Заявляя о себе как о хозяйствующем субъекте, православная церковь избирает на этот раз обязывающее организационное воплощение этой роли — институт банка. История этого института связана, как известно, с наследием иудейской традиции, роль которой в судьбе Иисуса Христа является, мягко говоря, неоднозначной.
Изначально слово «банк» являлось именованием для скамьи, на которой ростовщики осуществляли свои операции. С самого начала она стала каркасом для целой модели общества, в котором все люди друг другу — кредиторы, но никто никому ничего не должен. Пространство этого общества определяется скоростью обращения товаров и денег, его время измеряется динамикой нарастающих процентов. С течением времени скамейка менялы обросла заводами, газетами, пароходами.
Создавая банк, РПЦ обозначает свое участие в этом процессе.
Одновременно почему-то оказалась забытой отечественная практика касс взаимопомощи, которые долгое время существовали де-факто, а в 1959 году были легализованы советскими профсоюзами.
Эти кассы являлись одним из немногих не отторгнутых действительностью институтов, чертежи которых были позаимствованны из произведений утопистов. Прообраз касс взаимопомощи описывается, например, в романе Чернышевского «Что делать».
Просуществовав до конца Советского Союза, на заре второго пришествия русского капитализма они трансформировались в финансовые пирамиды.
У представителей РПЦ были все основания не только вернуться к идее касс взаимопомощи, но и противопоставить ее, с одной стороны, системе банковского капитала, а с другой — капитализму имени МММ. Этого, однако, не произошло. Почему?
Я далек от мысли о том, будто само упоминание слова «банк» означает, что кое-какие представители Церкви впали в ересь «жидовствующих». Речь скорее о том, что в православии возникла тенденция к обоснованию усилившегося влияния Церкви на экономические процессы.
Как видно, это обоснование соотносит нас с теми изменениями в Церкви, о которых мало кто думает как внутри нее, так и за ее границами — монастырей и храмов. Появляется то, что стоит назвать протестантизмом внутри православия, но протестантизмом, во-первых, без Реформации, а во-вторых, для, что называется, «служебного пользования».
Протестантское движение в системе РПЦ оказывается стихийным. Но в отличие от классического протестантизма не открывает шлюзы перед стихией рынка, а логически вытекает из нее.
При этом доступ к благам «внутреннего протестантизма» организован строго и буквально иерархически: у корешков — иерархи, у вершков — паства. Закономерно, что подобный подход полностью воспроизводит генеалогию номенклатурного капитализма, в котором шансы на приобретение собственности диктовались положением в номенклатуре.

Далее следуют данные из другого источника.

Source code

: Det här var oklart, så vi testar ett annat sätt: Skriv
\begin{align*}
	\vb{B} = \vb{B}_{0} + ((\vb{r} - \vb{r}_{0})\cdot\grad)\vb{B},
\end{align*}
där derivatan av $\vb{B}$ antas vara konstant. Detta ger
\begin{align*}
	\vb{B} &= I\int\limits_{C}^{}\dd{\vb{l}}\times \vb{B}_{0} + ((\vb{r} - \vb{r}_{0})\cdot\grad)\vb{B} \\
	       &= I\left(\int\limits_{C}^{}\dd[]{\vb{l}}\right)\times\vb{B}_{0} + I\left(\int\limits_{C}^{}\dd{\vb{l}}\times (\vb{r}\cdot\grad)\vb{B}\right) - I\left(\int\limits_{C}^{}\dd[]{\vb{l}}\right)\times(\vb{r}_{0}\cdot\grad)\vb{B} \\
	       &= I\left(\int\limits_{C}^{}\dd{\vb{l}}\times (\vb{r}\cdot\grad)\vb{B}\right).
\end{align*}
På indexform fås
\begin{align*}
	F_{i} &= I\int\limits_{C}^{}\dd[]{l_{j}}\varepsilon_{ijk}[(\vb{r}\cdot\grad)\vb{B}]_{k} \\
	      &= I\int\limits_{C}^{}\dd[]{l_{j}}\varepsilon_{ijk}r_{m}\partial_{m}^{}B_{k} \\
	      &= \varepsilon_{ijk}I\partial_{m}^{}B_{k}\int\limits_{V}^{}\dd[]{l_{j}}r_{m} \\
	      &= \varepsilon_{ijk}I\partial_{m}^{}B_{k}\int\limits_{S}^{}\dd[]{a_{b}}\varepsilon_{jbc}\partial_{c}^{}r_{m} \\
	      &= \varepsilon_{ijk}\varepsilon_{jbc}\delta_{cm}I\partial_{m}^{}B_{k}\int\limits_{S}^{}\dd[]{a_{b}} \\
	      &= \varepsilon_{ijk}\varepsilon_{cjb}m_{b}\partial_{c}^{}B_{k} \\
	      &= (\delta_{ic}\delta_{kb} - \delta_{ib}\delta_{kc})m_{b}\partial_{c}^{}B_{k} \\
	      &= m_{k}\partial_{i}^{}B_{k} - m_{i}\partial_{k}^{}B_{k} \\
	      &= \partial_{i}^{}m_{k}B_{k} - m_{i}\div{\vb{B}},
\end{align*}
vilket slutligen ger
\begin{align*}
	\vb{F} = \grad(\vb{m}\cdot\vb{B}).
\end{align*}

Авторы проекта православного банка не учитывают степени влияния создаваемого института на судьбу Церкви.
Формально банк создается «при ней». Однако, зная закономерности развития банковских структур, ничто не может предотвратить превращение Церкви в структуру «при банке».
Даже если этого не произойдет, феномен православного банка увязывает вопрос процента с вопросом об истинной вере. Процент извлекается из веры или вера растет сама собой в соответствии со ставкой процента?
Теперь эти позиции не предмет досужего спора, а принципы православной этики, возникшей в условиях новейшего русского капитализма.
Если последний превратит Церковь в финансовую пирамиду, будет горько, но, увы, не удивительно.